Check bitte mal auf dem master server, ob mysql auf allen externen IP's alsucht und ob es nicht in der my.cnf auf ip 127.0.0.1 gebunden ist. Dann füge auf dem master zwei weitere mysql root User hinzu, einen für den hostnamen des slaves und einen für die IP des slaves, damit Du Dich von dort aus auch verbinden kannst.


----------



## vpns2000 (15. Nov. 2009)

Hallo Till,
danke für deine Antwort.
ich habe via phpMyAdmin einen user angelegt und es funkt jetzt.
muss ich dann auch das ganze setup mit ja bestätigen oder nur die Dienste die der server ausführen soll?
LG


----------



## Till (16. Nov. 2009)

Nur die Dienste, die der Server ausführen soll und Die Du auf dem Server installiert hast.


----------



## vpns2000 (16. Nov. 2009)

Hallo Till,
Danke für die antwort.
nach dem ich auf allen dreien servern nach dem howto forgegengen bin bis auf quota (die kann ich nicht installieren oder nicht in die fstab eintrage) könnten alle die selben dienste ausführen.
Ich habe aber gesehen das man unter der konfig vom master host die dienste wegklicken kann. hat das dann einen einfluss darauf?

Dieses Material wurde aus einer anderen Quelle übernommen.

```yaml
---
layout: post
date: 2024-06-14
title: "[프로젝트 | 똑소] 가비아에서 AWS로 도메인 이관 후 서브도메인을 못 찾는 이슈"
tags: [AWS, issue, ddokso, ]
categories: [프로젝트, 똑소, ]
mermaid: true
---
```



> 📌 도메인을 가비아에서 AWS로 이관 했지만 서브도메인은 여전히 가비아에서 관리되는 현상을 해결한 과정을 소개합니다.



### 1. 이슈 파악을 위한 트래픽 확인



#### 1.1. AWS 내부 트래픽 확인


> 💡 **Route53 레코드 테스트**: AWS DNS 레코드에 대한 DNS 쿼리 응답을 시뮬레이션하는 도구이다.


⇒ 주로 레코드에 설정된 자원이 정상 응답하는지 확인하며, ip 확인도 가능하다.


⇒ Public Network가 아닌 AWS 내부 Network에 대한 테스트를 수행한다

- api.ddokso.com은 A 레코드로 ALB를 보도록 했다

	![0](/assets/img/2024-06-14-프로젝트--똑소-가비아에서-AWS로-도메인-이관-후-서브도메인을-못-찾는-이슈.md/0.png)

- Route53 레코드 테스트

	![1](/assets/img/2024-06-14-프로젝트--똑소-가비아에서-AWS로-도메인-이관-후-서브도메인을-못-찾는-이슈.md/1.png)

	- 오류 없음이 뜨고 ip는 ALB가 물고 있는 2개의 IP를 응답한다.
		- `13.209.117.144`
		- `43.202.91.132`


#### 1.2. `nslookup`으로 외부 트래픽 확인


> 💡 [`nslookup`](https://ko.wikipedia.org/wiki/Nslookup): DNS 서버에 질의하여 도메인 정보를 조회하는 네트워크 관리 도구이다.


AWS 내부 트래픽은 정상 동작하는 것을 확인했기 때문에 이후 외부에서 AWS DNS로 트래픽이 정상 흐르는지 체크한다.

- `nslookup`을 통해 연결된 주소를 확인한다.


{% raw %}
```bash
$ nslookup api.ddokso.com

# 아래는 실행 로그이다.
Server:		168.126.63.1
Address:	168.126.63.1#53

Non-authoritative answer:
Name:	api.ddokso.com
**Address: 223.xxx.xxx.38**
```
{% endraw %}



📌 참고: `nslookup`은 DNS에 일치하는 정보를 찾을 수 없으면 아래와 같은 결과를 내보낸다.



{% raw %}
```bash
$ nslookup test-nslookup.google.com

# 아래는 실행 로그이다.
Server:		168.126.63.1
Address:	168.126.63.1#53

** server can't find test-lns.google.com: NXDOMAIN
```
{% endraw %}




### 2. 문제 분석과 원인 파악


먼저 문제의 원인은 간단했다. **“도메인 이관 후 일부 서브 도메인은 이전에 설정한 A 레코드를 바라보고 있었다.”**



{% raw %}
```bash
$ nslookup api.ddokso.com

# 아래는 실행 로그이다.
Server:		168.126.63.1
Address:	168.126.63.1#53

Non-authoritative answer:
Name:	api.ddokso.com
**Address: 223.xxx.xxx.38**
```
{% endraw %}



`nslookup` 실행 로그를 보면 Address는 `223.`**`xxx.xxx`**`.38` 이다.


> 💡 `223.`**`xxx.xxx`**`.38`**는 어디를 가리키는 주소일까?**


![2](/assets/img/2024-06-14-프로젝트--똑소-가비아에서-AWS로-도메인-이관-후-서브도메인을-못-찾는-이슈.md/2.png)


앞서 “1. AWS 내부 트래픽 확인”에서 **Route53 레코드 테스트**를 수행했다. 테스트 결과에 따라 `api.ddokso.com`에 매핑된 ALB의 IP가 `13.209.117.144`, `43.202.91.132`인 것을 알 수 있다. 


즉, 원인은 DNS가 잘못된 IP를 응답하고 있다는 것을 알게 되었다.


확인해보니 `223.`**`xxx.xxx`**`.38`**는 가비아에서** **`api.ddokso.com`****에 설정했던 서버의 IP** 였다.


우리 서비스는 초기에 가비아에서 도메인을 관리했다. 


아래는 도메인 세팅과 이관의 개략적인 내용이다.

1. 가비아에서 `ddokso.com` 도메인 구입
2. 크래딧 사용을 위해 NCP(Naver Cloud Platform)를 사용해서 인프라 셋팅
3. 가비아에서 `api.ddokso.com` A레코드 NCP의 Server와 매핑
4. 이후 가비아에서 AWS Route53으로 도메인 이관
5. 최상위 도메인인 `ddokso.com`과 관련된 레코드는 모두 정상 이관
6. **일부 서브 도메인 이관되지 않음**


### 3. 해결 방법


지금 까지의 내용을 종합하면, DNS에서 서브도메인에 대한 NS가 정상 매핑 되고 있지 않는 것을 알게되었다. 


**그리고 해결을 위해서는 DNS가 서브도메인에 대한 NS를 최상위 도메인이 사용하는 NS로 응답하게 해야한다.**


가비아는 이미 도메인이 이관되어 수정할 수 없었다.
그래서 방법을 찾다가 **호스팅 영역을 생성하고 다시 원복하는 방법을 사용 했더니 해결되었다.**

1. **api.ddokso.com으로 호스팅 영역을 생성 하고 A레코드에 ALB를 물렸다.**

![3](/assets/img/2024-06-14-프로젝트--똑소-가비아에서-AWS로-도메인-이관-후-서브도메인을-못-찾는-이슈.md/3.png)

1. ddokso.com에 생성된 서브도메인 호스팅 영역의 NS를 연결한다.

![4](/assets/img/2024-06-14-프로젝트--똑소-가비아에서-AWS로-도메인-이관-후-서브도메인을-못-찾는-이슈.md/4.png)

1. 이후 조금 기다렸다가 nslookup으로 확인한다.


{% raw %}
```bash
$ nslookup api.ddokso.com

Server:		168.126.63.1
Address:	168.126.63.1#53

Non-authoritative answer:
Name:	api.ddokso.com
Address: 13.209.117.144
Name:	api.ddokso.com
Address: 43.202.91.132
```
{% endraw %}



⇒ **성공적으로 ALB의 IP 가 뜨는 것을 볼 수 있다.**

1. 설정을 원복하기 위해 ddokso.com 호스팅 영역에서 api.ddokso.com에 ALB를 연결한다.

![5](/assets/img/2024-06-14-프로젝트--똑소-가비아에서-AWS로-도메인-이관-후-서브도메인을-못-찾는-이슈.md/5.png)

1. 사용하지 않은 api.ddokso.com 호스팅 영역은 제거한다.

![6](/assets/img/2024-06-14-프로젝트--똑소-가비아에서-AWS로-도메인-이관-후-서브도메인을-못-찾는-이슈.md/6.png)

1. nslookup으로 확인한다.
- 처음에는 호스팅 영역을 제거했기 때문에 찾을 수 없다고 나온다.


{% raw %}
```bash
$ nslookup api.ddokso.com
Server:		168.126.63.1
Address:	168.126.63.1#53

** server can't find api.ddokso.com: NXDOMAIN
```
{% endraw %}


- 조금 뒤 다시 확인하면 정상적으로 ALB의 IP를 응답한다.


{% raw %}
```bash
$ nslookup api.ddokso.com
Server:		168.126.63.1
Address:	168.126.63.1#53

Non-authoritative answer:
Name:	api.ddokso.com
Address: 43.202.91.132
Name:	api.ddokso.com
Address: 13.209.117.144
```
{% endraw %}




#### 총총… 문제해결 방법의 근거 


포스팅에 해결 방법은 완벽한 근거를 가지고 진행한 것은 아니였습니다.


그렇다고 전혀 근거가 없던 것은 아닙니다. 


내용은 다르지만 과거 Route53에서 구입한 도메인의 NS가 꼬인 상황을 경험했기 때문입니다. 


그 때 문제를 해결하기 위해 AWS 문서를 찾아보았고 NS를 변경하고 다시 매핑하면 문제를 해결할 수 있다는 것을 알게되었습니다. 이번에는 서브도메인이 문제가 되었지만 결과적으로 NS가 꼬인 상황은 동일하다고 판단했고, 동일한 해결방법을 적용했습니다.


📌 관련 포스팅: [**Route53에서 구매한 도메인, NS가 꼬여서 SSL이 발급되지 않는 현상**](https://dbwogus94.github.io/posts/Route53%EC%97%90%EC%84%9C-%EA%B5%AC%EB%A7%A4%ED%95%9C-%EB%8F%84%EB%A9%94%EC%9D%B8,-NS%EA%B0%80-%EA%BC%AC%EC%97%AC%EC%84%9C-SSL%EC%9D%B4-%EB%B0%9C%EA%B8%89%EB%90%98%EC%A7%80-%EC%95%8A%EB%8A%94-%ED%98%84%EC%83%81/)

Ich verstehe zwar da system dahinter noch nicht aber ich werde es schon mal hinbekommen.
Danke


----------



## Till (17. Nov. 2009)

> Ich habe aber gesehen das man unter der konfig vom master host die dienste wegklicken kann. hat das dann einen einfluss darauf?


Das hat nur Einfluß auf das Interface, da zu dem Zeitpunkt die Dienste ja bereits auf dem slave konfiguriert sind.


----------



## vpns2000 (17. Nov. 2009)

Hallo 
also das heist jetzt im klartext, das ich mir vorher gedanken machen sollte welche dienste welcher host ausführen soll. Wenn ich das habe dann muss ich aber auch beim expertmode von ISP3 auch nur diese Dienste konfigurieren lassen.
Ist das soweit auch richtig?

LG


----------



## Till (18. Nov. 2009)

Du solltest natürlich nur die benötigten Dienste auf einem Server installieren, schont ressourcen und verkleinert die Angriffsfläche für Hacker.


----------



## vpns2000 (25. Nov. 2009)

hallo,
habe jetzt auf dem ISP3 host einen Reseller, Kunden und Domain angelegt.
Beim DNS habe ich meinen 2ten DNS angegeben auf dem ebenfalls ISP3 installiert ist.
Nun habe ich mich via ISP3 Web auf den DNS verbunden um dor nachzusehen ob auch da die DNS einträge gemacht wurden.
Leider sehe ich da nur die Domain aber keine Records dazu.
Ist das normal oder mache ich da einen Fehler???

LG


----------



## Till (26. Nov. 2009)

Wo hast Du was wie genau nachgesehen? Mit phpmyadmin? Auf slaveservern darf ja garkein ISPConfig Interface installiert sein, sonst schlägt duie Replikation fehl.


----------



## vpns2000 (26. Nov. 2009)

Hallo Till.
also ich habe auf dem 1 Server Debian und ISP3 nach dem Howto Installiert.
Danah habe ich 2 Wetere XenServer aufgesetzt und diese ebenfalls nach dem Debian Howto Installiert. Alle drei Server bieten die selben services an und haben alle das selbe ISP3 inkl. Interface drauf.
Wenn ich jetzt auf server 1 einen Reseller, Kunden und Domain anlege funktioniert das solange alles auf einem Server läuft.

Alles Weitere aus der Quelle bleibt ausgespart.